Work instructions: The entries that follow should be repeated exactly, with no pictures kept.

Entries taken from a collection
--- START ---

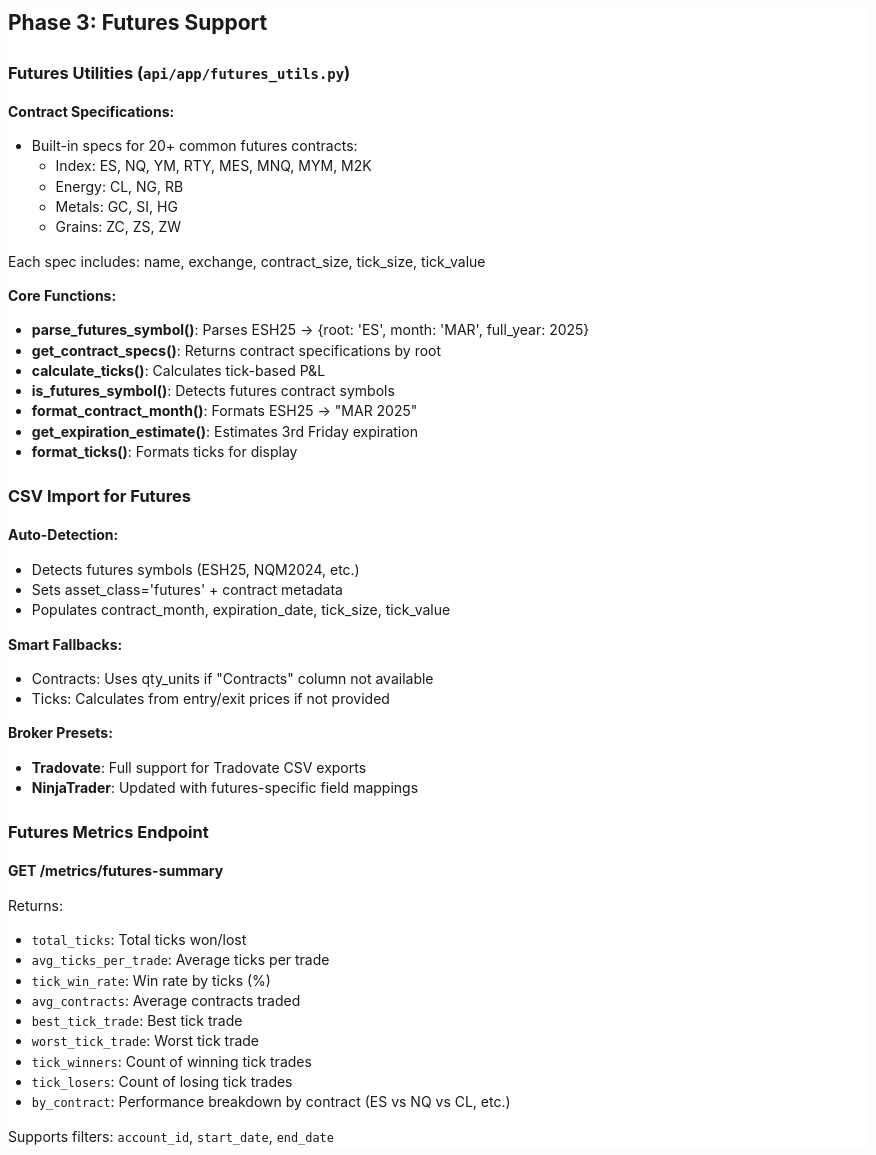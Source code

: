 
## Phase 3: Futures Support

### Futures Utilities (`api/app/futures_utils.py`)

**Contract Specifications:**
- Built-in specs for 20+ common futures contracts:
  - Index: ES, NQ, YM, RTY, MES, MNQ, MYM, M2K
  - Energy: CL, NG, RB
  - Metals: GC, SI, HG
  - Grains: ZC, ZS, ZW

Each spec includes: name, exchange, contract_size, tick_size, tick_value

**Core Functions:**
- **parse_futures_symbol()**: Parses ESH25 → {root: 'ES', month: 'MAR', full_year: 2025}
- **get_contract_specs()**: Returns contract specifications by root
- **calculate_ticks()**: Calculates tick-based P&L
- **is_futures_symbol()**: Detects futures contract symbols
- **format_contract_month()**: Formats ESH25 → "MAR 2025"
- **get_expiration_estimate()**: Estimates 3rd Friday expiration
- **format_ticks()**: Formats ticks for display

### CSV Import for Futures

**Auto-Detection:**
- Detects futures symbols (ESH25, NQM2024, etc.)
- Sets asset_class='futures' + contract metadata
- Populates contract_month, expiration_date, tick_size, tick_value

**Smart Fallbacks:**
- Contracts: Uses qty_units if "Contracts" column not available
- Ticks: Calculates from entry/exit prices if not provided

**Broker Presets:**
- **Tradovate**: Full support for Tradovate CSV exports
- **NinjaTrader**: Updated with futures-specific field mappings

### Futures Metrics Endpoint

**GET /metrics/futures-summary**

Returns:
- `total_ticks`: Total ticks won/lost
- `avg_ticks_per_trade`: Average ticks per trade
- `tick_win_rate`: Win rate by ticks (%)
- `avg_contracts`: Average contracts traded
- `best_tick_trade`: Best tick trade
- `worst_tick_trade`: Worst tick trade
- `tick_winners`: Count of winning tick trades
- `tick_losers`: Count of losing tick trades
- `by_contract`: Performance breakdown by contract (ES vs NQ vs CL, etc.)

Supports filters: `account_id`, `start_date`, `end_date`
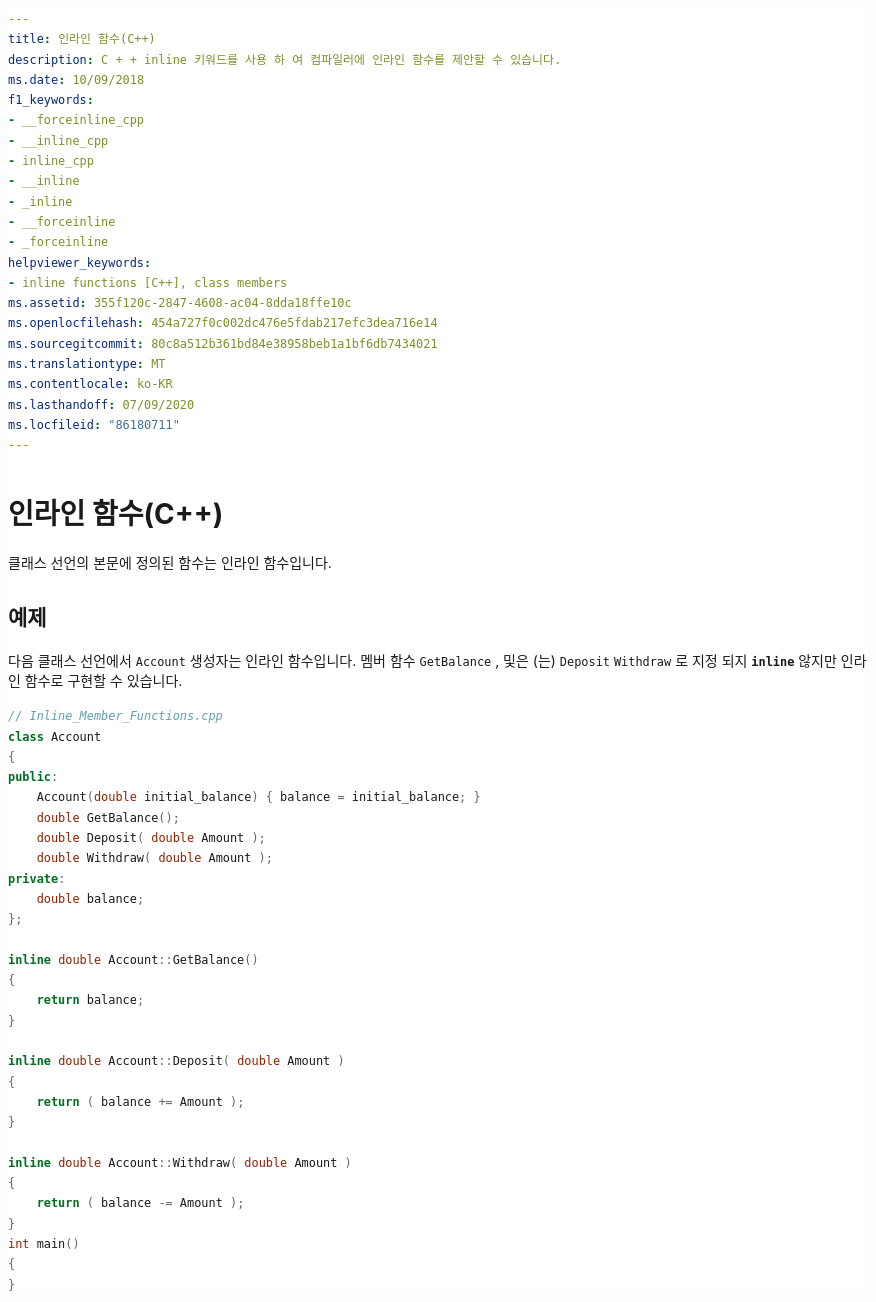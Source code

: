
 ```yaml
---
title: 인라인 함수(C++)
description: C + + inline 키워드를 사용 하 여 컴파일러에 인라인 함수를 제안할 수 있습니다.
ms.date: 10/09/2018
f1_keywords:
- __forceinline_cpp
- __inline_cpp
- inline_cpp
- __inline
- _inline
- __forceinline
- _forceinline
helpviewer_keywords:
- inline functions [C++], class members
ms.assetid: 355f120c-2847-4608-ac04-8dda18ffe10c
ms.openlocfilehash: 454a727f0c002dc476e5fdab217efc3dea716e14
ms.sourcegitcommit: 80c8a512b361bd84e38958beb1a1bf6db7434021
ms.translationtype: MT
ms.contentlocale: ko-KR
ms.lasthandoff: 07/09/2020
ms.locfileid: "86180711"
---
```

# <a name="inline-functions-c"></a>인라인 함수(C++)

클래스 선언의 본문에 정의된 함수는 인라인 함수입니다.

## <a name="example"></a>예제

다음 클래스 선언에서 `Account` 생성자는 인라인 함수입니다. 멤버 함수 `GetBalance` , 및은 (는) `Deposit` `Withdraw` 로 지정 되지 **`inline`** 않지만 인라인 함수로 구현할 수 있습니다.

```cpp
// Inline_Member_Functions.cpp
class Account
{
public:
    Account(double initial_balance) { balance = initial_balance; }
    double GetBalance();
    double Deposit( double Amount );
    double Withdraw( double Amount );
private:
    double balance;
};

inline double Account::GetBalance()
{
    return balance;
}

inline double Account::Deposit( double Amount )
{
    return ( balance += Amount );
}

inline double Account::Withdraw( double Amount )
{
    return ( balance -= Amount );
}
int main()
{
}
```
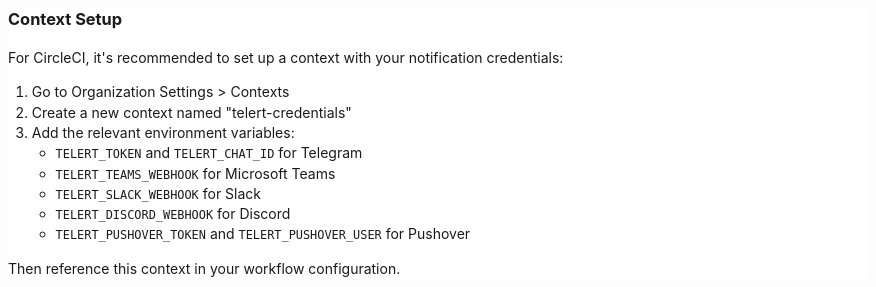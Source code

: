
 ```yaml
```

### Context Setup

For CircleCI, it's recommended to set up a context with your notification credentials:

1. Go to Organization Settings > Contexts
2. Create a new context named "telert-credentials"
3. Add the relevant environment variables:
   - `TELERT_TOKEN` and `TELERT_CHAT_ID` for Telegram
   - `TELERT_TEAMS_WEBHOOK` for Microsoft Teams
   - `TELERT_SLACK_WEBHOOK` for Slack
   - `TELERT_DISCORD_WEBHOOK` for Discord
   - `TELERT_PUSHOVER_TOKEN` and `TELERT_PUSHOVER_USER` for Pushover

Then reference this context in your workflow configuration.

--- END ---

Exercise response:
Source code

: 
## Phase 3: Futures Support

### Futures Utilities (`api/app/futures_utils.py`)

**Contract Specifications:**
- Built-in specs for 20+ common futures contracts:
  - Index: ES, NQ, YM, RTY, MES, MNQ, MYM, M2K
  - Energy: CL, NG, RB
  - Metals: GC, SI, HG
  - Grains: ZC, ZS, ZW

Each spec includes: name, exchange, contract_size, tick_size, tick_value

**Core Functions:**
- **parse_futures_symbol()**: Parses ESH25 → {root: 'ES', month: 'MAR', full_year: 2025}
- **get_contract_specs()**: Returns contract specifications by root
- **calculate_ticks()**: Calculates tick-based P&L
- **is_futures_symbol()**: Detects futures contract symbols
- **format_contract_month()**: Formats ESH25 → "MAR 2025"
- **get_expiration_estimate()**: Estimates 3rd Friday expiration
- **format_ticks()**: Formats ticks for display

### CSV Import for Futures

**Auto-Detection:**
- Detects futures symbols (ESH25, NQM2024, etc.)
- Sets asset_class='futures' + contract metadata
- Populates contract_month, expiration_date, tick_size, tick_value

**Smart Fallbacks:**
- Contracts: Uses qty_units if "Contracts" column not available
- Ticks: Calculates from entry/exit prices if not provided

**Broker Presets:**
- **Tradovate**: Full support for Tradovate CSV exports
- **NinjaTrader**: Updated with futures-specific field mappings

### Futures Metrics Endpoint

**GET /metrics/futures-summary**

Returns:
- `total_ticks`: Total ticks won/lost
- `avg_ticks_per_trade`: Average ticks per trade
- `tick_win_rate`: Win rate by ticks (%)
- `avg_contracts`: Average contracts traded
- `best_tick_trade`: Best tick trade
- `worst_tick_trade`: Worst tick trade
- `tick_winners`: Count of winning tick trades
- `tick_losers`: Count of losing tick trades
- `by_contract`: Performance breakdown by contract (ES vs NQ vs CL, etc.)

Supports filters: `account_id`, `start_date`, `end_date`
Source code

:
 ```yaml
---
title: 인라인 함수(C++)
description: C + + inline 키워드를 사용 하 여 컴파일러에 인라인 함수를 제안할 수 있습니다.
ms.date: 10/09/2018
f1_keywords:
- __forceinline_cpp
- __inline_cpp
- inline_cpp
- __inline
- _inline
- __forceinline
- _forceinline
helpviewer_keywords:
- inline functions [C++], class members
ms.assetid: 355f120c-2847-4608-ac04-8dda18ffe10c
ms.openlocfilehash: 454a727f0c002dc476e5fdab217efc3dea716e14
ms.sourcegitcommit: 80c8a512b361bd84e38958beb1a1bf6db7434021
ms.translationtype: MT
ms.contentlocale: ko-KR
ms.lasthandoff: 07/09/2020
ms.locfileid: "86180711"
---
```

# <a name="inline-functions-c"></a>인라인 함수(C++)

클래스 선언의 본문에 정의된 함수는 인라인 함수입니다.

## <a name="example"></a>예제

다음 클래스 선언에서 `Account` 생성자는 인라인 함수입니다. 멤버 함수 `GetBalance` , 및은 (는) `Deposit` `Withdraw` 로 지정 되지 **`inline`** 않지만 인라인 함수로 구현할 수 있습니다.

```cpp
// Inline_Member_Functions.cpp
class Account
{
public:
    Account(double initial_balance) { balance = initial_balance; }
    double GetBalance();
    double Deposit( double Amount );
    double Withdraw( double Amount );
private:
    double balance;
};

inline double Account::GetBalance()
{
    return balance;
}

inline double Account::Deposit( double Amount )
{
    return ( balance += Amount );
}

inline double Account::Withdraw( double Amount )
{
    return ( balance -= Amount );
}
int main()
{
}
```
Source code

:
 ```yaml
```

### Context Setup

For CircleCI, it's recommended to set up a context with your notification credentials:

1. Go to Organization Settings > Contexts
2. Create a new context named "telert-credentials"
3. Add the relevant environment variables:
   - `TELERT_TOKEN` and `TELERT_CHAT_ID` for Telegram
   - `TELERT_TEAMS_WEBHOOK` for Microsoft Teams
   - `TELERT_SLACK_WEBHOOK` for Slack
   - `TELERT_DISCORD_WEBHOOK` for Discord
   - `TELERT_PUSHOVER_TOKEN` and `TELERT_PUSHOVER_USER` for Pushover

Then reference this context in your workflow configuration.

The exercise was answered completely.